彼女は長い赤い髪を持つ、美しい顔立ちの女性だった。一振りの手で、私にとって貴重だった補助部隊を一掃した――それは、私の命綱を断つ行為でもあった。

「これで終わりね。」彼女は冷たい目で私を見下ろした。

「お前は……!」怒りに燃え、私は彼女に飛びかかろうとしたが、直感が警告を発していた――手を出すべきではない、と。「紅の魔女……!」歯を食いしばりながらそう呟いた。
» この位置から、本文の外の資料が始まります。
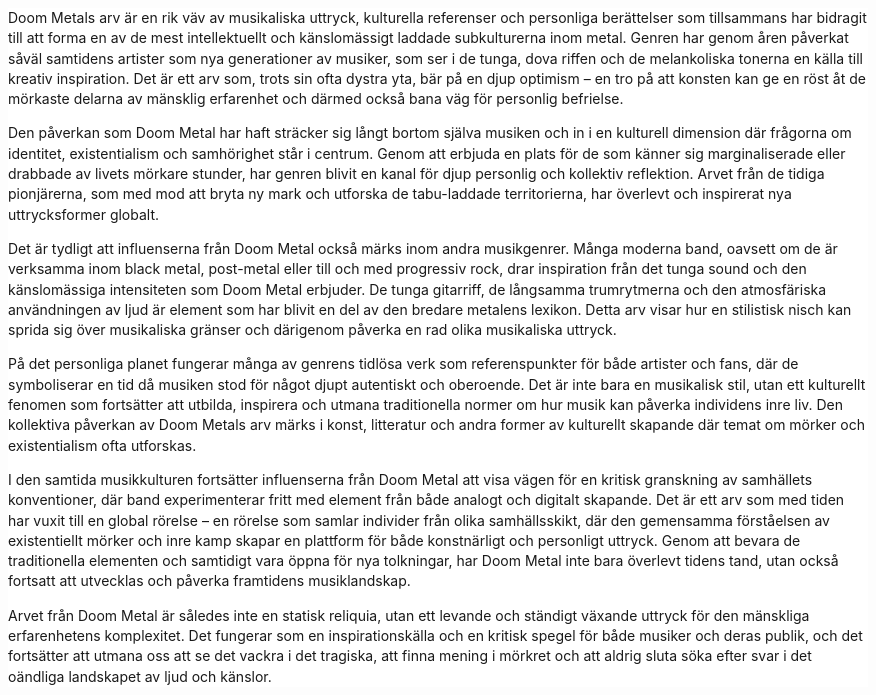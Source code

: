 Doom Metals arv är en rik väv av musikaliska uttryck, kulturella referenser och personliga berättelser som tillsammans har bidragit till att forma en av de mest intellektuellt och känslomässigt laddade subkulturerna inom metal. Genren har genom åren påverkat såväl samtidens artister som nya generationer av musiker, som ser i de tunga, dova riffen och de melankoliska tonerna en källa till kreativ inspiration. Det är ett arv som, trots sin ofta dystra yta, bär på en djup optimism – en tro på att konsten kan ge en röst åt de mörkaste delarna av mänsklig erfarenhet och därmed också bana väg för personlig befrielse.

Den påverkan som Doom Metal har haft sträcker sig långt bortom själva musiken och in i en kulturell dimension där frågorna om identitet, existentialism och samhörighet står i centrum. Genom att erbjuda en plats för de som känner sig marginaliserade eller drabbade av livets mörkare stunder, har genren blivit en kanal för djup personlig och kollektiv reflektion. Arvet från de tidiga pionjärerna, som med mod att bryta ny mark och utforska de tabu-laddade territorierna, har överlevt och inspirerat nya uttrycksformer globalt.

Det är tydligt att influenserna från Doom Metal också märks inom andra musikgenrer. Många moderna band, oavsett om de är verksamma inom black metal, post-metal eller till och med progressiv rock, drar inspiration från det tunga sound och den känslomässiga intensiteten som Doom Metal erbjuder. De tunga gitarriff, de långsamma trumrytmerna och den atmosfäriska användningen av ljud är element som har blivit en del av den bredare metalens lexikon. Detta arv visar hur en stilistisk nisch kan sprida sig över musikaliska gränser och därigenom påverka en rad olika musikaliska uttryck.

På det personliga planet fungerar många av genrens tidlösa verk som referenspunkter för både artister och fans, där de symboliserar en tid då musiken stod för något djupt autentiskt och oberoende. Det är inte bara en musikalisk stil, utan ett kulturellt fenomen som fortsätter att utbilda, inspirera och utmana traditionella normer om hur musik kan påverka individens inre liv. Den kollektiva påverkan av Doom Metals arv märks i konst, litteratur och andra former av kulturellt skapande där temat om mörker och existentialism ofta utforskas.

I den samtida musikkulturen fortsätter influenserna från Doom Metal att visa vägen för en kritisk granskning av samhällets konventioner, där band experimenterar fritt med element från både analogt och digitalt skapande. Det är ett arv som med tiden har vuxit till en global rörelse – en rörelse som samlar individer från olika samhällsskikt, där den gemensamma förståelsen av existentiellt mörker och inre kamp skapar en plattform för både konstnärligt och personligt uttryck. Genom att bevara de traditionella elementen och samtidigt vara öppna för nya tolkningar, har Doom Metal inte bara överlevt tidens tand, utan också fortsatt att utvecklas och påverka framtidens musiklandskap. 

Arvet från Doom Metal är således inte en statisk reliquia, utan ett levande och ständigt växande uttryck för den mänskliga erfarenhetens komplexitet. Det fungerar som en inspirationskälla och en kritisk spegel för både musiker och deras publik, och det fortsätter att utmana oss att se det vackra i det tragiska, att finna mening i mörkret och att aldrig sluta söka efter svar i det oändliga landskapet av ljud och känslor.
「アンドレ。」彼女は微笑みを浮かべた。「やっぱり……あなたを殺せるのは私しかいない。」

この女を私は知っていた。何度か顔を合わせ、チームを組んで仕事をしたこともあった。しかし彼女は私のことを心底嫌っており、正直に言えば私も彼女を快く思ったことはなかった。

彼女と働く日々は、私にとって悪夢そのものだった。

「一体何をしているんだ、魔女?」私は時間稼ぎのために問いかけた。息を整え、次の手を考えるためだ。「正気を失ったのか?」

「第五圏域のエスパー、アンドレ・ヴォラク――別名『魅惑者』。政府の決定を遂行しに来た。」彼女は静かにそう呟くと、黄金の瞳が鋭く輝いた。「たとえ第五圏域のエスパー数人を殺すことになろうと、目標をあらゆる手段で排除する!」

「政府だと?」私は奥歯を噛み締めた。「どこの政府だ?どの国がこの俺に喧嘩を売るつもりだ?」

短い沈黙が場を支配した。その間、周囲のエスパーたちが私たちを取り囲んでいた。

「これは……全世界の政府からの命令よ!」彼女は雷鳴のような声で宣言した。「会議が開かれ、その場でこの決定が下されたの。」

頬を殴られたような感覚が私を襲った。私はこれまで他人の命令を忠実に遂行してきた。そして今、私は切り捨てられる存在だというのか?

拳を握りしめ、私は決然と魔女を見据えた。

「せめて理由くらい教えてくれ。」

「危険すぎる。あなたのプラーナへの知識は異常だ。科学者たちですら、その理解に追いついていない。あなたが常識を壊し、『第六圏域』に到達する可能性がある以上、そのリスクは放置できない。」

「それだけか?」私は皮肉を込めて笑った。「これまでに数えきれないほどのエスパーを殺してきた。国家の要人に手を出したこともある。それでも、未来の脅威という理由で私を殺すのか?」

この扱いは、むしろ私にとって光栄ですらあった。確かに、私は第六圏域への進化を考えたこともあった。しかし、それがいつになるか、そもそも可能かどうかすら分からないのだ。

「最後に言い残すことは?」彼女が尋ねた。

「あるさ。」私は息を吐いた。「紅の魔女、以前にも言ったがもう一度繰り返そう――」私の目が鋭く光る。「殺す前に喋りすぎる癖を治せ。それが命取りになるぞ!」

私の姿が霧散し、次の瞬間、私は紅の魔女の背後に現れた。手には短剣を持ち、彼女の喉元に突きつけた。だが彼女は咄嗟に私の腕を掴み、動きを封じた。

喉をかき切ることはできなかった。それは私の力が彼女に及ばなかったからではない。彼女の指に光るリング――私の妻の結婚指輪が目に入ったからだ。

「ごめんなさい、アンドレ。そしてさようなら。」彼女は静かに言った。その瞬間、胸に激しい痛みが走った。「あなたと過ごした日々……本当に幸せだった。あなたが夫で良かった。たとえ、それが任務でしかなかったとしても。」

それが、私が聞いた最後の言葉だった。そして闇が訪れた。

目が覚めると、私は日本にいた――天草悪魔として。